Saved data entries

*** Begin section ***

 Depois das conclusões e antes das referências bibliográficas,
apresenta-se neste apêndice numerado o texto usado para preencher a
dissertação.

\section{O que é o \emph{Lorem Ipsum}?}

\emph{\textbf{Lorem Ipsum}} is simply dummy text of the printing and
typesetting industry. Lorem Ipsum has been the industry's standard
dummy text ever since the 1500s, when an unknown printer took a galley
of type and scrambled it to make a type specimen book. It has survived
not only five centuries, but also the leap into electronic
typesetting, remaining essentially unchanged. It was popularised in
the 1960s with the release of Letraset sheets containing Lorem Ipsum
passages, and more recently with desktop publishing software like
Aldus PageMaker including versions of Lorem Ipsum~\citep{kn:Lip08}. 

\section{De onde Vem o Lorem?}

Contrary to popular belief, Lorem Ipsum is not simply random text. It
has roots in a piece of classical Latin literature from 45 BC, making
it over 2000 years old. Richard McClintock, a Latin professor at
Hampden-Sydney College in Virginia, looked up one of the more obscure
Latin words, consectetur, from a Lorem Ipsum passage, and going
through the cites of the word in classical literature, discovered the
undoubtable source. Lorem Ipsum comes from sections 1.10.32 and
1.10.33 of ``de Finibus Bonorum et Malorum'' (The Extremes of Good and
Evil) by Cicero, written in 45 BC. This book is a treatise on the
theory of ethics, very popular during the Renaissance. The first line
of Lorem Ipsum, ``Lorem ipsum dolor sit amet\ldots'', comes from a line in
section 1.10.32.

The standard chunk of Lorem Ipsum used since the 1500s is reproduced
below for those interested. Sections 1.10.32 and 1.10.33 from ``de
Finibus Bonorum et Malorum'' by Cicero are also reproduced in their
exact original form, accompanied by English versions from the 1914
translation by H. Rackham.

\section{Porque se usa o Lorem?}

*** End section ***

• **WHAT YOU SHOULD DO**:
All of the data above should be set down again exactly.

• **RESULT OF THE TASK**:
 Depois das conclusões e antes das referências bibliográficas,
apresenta-se neste apêndice numerado o texto usado para preencher a
dissertação.

\section{O que é o \emph{Lorem Ipsum}?}

\emph{\textbf{Lorem Ipsum}} is simply dummy text of the printing and
typesetting industry. Lorem Ipsum has been the industry's standard
dummy text ever since the 1500s, when an unknown printer took a galley
of type and scrambled it to make a type specimen book. It has survived
not only five centuries, but also the leap into electronic
typesetting, remaining essentially unchanged. It was popularised in
the 1960s with the release of Letraset sheets containing Lorem Ipsum
passages, and more recently with desktop publishing software like
Aldus PageMaker including versions of Lorem Ipsum~\citep{kn:Lip08}. 

\section{De onde Vem o Lorem?}

Contrary to popular belief, Lorem Ipsum is not simply random text. It
has roots in a piece of classical Latin literature from 45 BC, making
it over 2000 years old. Richard McClintock, a Latin professor at
Hampden-Sydney College in Virginia, looked up one of the more obscure
Latin words, consectetur, from a Lorem Ipsum passage, and going
through the cites of the word in classical literature, discovered the
undoubtable source. Lorem Ipsum comes from sections 1.10.32 and
1.10.33 of ``de Finibus Bonorum et Malorum'' (The Extremes of Good and
Evil) by Cicero, written in 45 BC. This book is a treatise on the
theory of ethics, very popular during the Renaissance. The first line
of Lorem Ipsum, ``Lorem ipsum dolor sit amet\ldots'', comes from a line in
section 1.10.32.

The standard chunk of Lorem Ipsum used since the 1500s is reproduced
below for those interested. Sections 1.10.32 and 1.10.33 from ``de
Finibus Bonorum et Malorum'' by Cicero are also reproduced in their
exact original form, accompanied by English versions from the 1914
translation by H. Rackham.

\section{Porque se usa o Lorem?}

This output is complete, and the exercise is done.